◆ Exercise instructions:
Output the data below line for line, exactly, up to and including the line where "Fine-tuning refers to" appears.

*** Opening of Data section ***

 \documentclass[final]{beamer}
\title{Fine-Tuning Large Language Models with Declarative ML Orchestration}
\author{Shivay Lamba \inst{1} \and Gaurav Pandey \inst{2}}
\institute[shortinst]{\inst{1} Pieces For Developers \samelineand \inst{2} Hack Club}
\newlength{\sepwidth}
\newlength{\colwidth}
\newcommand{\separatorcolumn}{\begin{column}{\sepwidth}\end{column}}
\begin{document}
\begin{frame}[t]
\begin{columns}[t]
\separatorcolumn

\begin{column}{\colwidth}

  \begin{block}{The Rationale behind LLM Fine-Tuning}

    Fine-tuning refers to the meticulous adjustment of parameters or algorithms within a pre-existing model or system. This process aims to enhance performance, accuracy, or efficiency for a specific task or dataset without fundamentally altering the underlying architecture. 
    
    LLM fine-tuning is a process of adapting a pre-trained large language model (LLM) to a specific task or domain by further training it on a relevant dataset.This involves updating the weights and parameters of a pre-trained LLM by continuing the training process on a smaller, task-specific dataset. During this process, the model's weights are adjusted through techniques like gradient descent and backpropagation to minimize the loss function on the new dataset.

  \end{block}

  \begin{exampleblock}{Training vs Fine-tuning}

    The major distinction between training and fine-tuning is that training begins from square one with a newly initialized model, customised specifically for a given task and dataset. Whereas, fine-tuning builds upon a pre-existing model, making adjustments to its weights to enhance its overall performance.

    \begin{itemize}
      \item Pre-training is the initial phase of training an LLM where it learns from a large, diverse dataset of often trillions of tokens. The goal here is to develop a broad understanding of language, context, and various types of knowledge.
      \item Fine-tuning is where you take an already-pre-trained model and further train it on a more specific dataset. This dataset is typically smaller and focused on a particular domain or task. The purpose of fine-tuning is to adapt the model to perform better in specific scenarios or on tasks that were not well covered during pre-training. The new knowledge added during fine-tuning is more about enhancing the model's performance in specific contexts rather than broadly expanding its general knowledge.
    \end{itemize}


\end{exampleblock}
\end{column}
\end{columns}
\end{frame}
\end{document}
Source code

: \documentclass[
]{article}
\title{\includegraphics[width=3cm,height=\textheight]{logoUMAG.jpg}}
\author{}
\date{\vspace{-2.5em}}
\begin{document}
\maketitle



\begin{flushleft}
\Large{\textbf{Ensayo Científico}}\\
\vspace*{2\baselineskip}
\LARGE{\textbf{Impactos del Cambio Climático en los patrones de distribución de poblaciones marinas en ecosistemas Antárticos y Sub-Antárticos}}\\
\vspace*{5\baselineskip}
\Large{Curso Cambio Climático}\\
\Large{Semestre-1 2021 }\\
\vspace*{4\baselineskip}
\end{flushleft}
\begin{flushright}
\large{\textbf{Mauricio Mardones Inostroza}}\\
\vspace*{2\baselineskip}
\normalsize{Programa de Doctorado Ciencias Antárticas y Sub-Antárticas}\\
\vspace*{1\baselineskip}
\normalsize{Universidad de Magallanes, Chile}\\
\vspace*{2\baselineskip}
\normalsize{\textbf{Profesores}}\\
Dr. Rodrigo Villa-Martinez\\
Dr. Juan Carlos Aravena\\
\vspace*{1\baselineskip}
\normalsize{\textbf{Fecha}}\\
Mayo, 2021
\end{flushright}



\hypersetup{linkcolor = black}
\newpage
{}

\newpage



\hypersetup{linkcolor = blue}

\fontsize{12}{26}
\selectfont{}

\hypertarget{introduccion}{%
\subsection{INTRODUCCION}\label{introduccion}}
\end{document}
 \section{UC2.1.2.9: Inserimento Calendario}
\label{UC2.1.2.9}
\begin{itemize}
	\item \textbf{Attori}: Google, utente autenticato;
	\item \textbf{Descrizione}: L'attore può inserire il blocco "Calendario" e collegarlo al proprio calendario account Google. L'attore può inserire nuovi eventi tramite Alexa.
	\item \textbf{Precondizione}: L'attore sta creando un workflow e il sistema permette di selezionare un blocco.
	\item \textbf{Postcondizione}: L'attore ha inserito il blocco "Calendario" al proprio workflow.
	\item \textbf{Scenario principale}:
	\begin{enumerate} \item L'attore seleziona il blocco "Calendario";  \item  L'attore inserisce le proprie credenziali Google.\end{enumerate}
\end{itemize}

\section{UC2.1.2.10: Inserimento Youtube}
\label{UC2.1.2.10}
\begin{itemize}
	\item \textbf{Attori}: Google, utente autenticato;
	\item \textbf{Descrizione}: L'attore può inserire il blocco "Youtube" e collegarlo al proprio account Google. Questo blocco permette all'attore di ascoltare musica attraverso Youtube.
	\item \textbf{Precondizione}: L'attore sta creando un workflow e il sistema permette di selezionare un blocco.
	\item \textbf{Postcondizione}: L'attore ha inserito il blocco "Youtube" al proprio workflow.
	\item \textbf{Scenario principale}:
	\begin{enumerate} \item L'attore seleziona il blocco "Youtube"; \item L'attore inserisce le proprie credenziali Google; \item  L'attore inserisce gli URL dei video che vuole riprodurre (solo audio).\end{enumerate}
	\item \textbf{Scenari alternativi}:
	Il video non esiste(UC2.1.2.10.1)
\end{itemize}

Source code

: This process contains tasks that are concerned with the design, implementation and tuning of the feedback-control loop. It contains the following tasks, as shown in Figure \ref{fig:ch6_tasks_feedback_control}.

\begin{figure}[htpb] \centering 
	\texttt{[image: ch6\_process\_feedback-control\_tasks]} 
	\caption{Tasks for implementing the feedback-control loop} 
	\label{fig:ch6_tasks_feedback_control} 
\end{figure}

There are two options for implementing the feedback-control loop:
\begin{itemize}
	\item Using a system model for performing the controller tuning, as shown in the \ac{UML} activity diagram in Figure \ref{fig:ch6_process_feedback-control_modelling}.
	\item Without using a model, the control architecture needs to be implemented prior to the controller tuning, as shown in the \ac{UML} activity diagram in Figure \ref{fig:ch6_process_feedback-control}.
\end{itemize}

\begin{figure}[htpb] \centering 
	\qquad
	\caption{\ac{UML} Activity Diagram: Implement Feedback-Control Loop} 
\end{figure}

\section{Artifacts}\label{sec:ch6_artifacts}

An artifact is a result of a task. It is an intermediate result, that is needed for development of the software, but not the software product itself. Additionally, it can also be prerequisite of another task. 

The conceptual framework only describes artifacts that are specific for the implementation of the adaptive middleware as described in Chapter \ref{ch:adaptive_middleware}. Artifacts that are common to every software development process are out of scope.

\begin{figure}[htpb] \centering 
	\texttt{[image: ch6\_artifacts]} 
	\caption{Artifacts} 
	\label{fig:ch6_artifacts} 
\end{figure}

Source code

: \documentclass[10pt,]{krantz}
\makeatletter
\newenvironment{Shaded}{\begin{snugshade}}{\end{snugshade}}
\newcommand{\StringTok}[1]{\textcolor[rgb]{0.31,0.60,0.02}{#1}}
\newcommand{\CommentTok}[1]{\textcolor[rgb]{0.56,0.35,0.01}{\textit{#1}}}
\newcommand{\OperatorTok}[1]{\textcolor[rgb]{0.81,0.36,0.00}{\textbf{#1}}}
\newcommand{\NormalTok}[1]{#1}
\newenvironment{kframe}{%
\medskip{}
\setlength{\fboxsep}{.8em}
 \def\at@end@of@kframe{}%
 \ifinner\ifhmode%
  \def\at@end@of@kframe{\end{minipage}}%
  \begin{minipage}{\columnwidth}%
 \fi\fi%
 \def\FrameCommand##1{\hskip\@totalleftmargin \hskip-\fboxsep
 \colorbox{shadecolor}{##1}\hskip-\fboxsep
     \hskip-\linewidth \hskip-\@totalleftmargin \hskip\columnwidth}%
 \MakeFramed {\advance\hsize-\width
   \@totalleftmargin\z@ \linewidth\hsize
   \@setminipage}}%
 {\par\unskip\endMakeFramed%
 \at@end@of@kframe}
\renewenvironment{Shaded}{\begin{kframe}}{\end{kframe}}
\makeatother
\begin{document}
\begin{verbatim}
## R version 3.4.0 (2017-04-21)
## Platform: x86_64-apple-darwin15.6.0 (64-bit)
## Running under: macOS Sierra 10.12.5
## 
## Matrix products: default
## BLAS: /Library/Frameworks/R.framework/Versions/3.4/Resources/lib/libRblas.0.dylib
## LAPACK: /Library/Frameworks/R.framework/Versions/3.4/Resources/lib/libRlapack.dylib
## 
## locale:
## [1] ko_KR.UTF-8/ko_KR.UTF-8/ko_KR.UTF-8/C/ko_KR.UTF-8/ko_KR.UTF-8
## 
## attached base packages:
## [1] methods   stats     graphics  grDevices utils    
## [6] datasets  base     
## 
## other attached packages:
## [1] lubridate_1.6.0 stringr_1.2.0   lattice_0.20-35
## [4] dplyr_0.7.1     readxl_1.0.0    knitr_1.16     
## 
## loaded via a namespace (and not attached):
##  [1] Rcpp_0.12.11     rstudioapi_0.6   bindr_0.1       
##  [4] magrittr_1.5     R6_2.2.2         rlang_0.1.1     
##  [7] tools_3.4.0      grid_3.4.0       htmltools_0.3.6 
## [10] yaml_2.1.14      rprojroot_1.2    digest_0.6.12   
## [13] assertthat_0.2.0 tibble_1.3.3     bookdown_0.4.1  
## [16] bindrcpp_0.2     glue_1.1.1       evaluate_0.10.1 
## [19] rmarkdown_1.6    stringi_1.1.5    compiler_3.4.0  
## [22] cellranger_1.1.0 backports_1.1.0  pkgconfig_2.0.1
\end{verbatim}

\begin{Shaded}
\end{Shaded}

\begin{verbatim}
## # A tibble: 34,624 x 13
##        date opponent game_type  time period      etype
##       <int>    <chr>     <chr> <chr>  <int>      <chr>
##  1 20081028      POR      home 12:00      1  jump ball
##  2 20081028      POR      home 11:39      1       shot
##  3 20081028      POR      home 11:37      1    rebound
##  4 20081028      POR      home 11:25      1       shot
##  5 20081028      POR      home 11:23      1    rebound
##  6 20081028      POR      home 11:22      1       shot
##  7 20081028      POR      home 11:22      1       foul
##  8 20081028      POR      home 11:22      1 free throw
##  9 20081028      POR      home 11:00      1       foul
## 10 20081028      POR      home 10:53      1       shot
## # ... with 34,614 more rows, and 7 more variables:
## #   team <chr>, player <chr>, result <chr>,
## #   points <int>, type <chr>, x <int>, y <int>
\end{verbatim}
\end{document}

*** Close of Data section ***

◆ Your response:
 \documentclass[final]{beamer}
\title{Fine-Tuning Large Language Models with Declarative ML Orchestration}
\author{Shivay Lamba \inst{1} \and Gaurav Pandey \inst{2}}
\institute[shortinst]{\inst{1} Pieces For Developers \samelineand \inst{2} Hack Club}
\newlength{\sepwidth}
\newlength{\colwidth}
\newcommand{\separatorcolumn}{\begin{column}{\sepwidth}\end{column}}
\begin{document}
\begin{frame}[t]
\begin{columns}[t]
\separatorcolumn

\begin{column}{\colwidth}

  \begin{block}{The Rationale behind LLM Fine-Tuning}

    Fine-tuning refers to the meticulous adjustment of parameters or algorithms within a pre-existing model or system. This process aims to enhance performance, accuracy, or efficiency for a specific task or dataset without fundamentally altering the underlying architecture. 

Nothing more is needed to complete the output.